Friday, July 13th, 2007
Where are all of the fish?
By Bobby Pierce
Photo by Mark Pummell/The Daily Standard
Kalie Tobin, left, and Anne Hertenstein fish in Grand Lake during the 2007 conservation camp held this morning at the Harbor Point 4-H campground near Celina. The annual event is sponsored by the Grand Lake/Wabash Watershed Alliance and teaches youths the importance of conservation through fun exercises. Thirty-four children registered this year.
Art Wise is steaming mad. He has been fishing Grand Lake for the better part of a century and claims the fishing has never been worse.
Now he is turning to the state for answers.
"You just can't go out and catch fish anymore," said Wise, 62, who owns property on West Bank Road and lives in Lawrenceburg, Ind.
He said 10 to 15 years ago there was always somewhere along the lake to catch fish - but not anymore.
Wise has been coming to the lake since he was 5 for family vacations. When he was in his 30s with a family of his own, he returned to the lake to vacation and fish.
Doug Maloney, the fish management supervisor for the Ohio Department of Natural Resources Wildlife Division, said, "He is right on. The lake over the last four years is on a down cycle for crappie."
Crappie, Wise's fish of choice, has fallen on hard times in Grand Lake. According to a state survey, it takes 10 to 12 times longer to catch a crappie today than it did in 1987.
Compare this to the time it takes to catch a bass, which has stayed the same, or a catfish, which is twice as easy today.
Maloney blames only mother nature for much of this. Everything from cold weather during their hatch to bass eating the crappie fry could be an explanation, he said. One bad year can start a downward cycle, he said.
As far as a solution goes, there won't be change anytime soon.
"Unfortunately for crappie anglers, I don't see a magic bullet to guarantee a great crappie hatch next year," he said.
Wise doesn't like that answer.
"That is so generic," Wise said. "Why don't they bring in an outside agency?"
Wise said in the last few years the only thing to change in the lake was increased walleye fry and fingerlings, placed there by the state. And that is why Wise would like to see a private expert come to the lake, citing that the state won't publish a study saying they hurt crappie fishing.
Wise also said pollution is not the problem, because fishing was great in the 50s and the water was just as polluted.
Maloney agrees that the water isn't the main problem, this time at least.
"In my best professional opinion, I couldn't make that claim. Crappie populations can fluctuate drastically, having nothing to do with water quality," he said.
But that isn't to say that better water isn't his goal. Maloney claims that the surest way to long-term good fishing is to maintain good water by reducing eroded soil and nutrients that make their way into the water.
State legislators already have proposed a bill that they think could help the lake.

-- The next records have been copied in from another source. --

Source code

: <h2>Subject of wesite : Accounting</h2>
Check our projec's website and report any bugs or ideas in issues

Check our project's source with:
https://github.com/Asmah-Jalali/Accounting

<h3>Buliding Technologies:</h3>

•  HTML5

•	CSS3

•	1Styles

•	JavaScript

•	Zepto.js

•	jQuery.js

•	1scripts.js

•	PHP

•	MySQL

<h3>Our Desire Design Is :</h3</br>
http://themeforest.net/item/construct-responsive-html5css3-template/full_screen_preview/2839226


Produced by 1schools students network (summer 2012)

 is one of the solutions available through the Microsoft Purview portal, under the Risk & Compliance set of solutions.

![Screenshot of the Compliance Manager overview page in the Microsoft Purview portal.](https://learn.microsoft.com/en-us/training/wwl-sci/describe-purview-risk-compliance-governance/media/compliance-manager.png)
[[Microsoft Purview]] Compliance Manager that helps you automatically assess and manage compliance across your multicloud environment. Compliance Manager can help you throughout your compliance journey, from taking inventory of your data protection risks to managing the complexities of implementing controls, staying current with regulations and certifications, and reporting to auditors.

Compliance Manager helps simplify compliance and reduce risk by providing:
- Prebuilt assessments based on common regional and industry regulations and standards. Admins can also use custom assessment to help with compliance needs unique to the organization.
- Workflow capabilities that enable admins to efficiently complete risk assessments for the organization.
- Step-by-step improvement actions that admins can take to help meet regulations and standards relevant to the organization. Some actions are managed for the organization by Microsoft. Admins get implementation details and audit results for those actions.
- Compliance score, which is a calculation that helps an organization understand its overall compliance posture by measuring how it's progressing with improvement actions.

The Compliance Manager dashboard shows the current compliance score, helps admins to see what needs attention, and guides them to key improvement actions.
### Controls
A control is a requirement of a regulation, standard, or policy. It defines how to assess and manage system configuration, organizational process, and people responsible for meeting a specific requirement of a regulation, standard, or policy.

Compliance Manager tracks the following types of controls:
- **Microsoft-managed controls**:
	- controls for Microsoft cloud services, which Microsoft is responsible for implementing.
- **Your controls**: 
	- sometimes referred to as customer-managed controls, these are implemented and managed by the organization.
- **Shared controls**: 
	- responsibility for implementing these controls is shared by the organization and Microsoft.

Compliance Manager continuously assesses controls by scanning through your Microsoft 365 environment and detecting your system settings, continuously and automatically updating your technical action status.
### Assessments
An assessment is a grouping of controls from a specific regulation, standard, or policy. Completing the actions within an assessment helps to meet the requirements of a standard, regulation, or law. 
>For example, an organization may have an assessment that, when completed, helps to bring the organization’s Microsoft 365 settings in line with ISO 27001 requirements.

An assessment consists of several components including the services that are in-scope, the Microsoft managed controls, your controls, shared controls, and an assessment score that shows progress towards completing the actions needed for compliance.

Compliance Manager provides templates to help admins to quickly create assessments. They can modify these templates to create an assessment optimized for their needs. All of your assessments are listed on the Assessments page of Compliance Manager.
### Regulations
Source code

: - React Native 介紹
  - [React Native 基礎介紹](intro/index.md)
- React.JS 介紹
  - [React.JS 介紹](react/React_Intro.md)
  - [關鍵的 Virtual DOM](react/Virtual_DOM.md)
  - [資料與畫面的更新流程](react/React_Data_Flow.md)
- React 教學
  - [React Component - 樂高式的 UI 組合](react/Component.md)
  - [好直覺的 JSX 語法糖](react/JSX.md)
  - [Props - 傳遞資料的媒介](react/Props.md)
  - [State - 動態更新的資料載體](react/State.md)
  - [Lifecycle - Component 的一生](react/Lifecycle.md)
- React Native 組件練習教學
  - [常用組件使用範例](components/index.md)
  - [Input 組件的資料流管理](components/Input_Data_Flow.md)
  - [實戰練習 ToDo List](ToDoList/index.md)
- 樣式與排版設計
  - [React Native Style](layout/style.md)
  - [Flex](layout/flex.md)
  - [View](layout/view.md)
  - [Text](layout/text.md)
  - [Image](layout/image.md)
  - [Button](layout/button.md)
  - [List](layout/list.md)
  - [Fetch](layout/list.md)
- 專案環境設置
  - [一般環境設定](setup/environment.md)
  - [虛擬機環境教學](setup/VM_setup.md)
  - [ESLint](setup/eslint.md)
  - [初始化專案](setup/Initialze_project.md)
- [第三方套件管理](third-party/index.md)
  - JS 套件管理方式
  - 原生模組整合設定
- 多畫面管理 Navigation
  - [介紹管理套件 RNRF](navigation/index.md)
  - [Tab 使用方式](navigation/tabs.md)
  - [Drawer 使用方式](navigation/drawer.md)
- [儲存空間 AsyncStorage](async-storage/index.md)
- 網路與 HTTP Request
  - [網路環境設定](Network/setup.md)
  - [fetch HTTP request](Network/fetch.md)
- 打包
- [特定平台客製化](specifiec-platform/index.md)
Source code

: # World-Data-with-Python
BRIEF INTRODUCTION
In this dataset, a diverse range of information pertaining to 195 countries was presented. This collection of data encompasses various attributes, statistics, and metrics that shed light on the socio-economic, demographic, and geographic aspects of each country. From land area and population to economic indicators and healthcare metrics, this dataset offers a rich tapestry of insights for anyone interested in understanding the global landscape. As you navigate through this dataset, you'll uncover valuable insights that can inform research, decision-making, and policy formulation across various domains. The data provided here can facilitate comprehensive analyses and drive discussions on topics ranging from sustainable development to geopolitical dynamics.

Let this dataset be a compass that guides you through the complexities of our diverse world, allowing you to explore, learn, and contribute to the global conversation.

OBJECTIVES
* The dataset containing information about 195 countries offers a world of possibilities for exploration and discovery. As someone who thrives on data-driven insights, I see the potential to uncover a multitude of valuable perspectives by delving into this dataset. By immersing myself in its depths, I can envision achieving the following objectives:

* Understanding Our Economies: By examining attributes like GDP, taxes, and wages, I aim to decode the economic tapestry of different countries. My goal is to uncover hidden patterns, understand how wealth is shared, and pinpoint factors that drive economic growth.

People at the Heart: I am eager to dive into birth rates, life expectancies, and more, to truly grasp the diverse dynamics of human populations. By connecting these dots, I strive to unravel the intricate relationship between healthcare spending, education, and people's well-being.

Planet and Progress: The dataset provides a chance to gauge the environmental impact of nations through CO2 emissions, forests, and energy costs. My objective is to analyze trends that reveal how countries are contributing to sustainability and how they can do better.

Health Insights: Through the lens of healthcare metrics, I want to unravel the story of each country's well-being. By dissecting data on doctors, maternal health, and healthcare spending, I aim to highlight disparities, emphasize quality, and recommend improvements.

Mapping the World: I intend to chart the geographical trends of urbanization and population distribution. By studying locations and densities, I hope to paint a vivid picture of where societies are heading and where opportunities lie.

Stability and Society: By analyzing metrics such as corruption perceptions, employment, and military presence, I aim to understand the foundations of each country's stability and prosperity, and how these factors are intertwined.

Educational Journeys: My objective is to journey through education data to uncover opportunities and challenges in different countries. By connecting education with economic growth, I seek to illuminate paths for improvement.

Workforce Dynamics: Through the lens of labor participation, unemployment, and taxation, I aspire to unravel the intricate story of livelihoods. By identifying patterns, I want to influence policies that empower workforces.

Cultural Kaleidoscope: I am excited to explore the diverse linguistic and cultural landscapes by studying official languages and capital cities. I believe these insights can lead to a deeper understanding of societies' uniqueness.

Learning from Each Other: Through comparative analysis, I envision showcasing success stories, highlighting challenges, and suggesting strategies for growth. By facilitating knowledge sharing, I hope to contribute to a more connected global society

House Bill 235 is supported by Ohio Game Fishers and Environment Ohio for this reason. It would require all discharges of sewage and partially treated sewage into waterways and on land in the watershed to be reported to various media outlets and government officials. That way people could know where not to fish.
It would also, in theory, decrease the amount of such discharges, which would in turn decrease the amount of nutrients in the lake. The nutrients cause the growth of algae, robbing the water of oxygen needed for fish to survive.
The bill currently is in committee where local Rep. Jim Zehringer is the vice chair. He said notification of sewage discharge is a step in the right direction, but it isn't enough. He advocates increased funding to small communities and villages to fund their own sewer systems, rather than focusing on combined sewer systems.
Wise won't be satisfied with the state's findings until there is some independent research done, he said. The death of fishing in the lake started about 10 years ago, he said, and he won't be happy until it is fixed.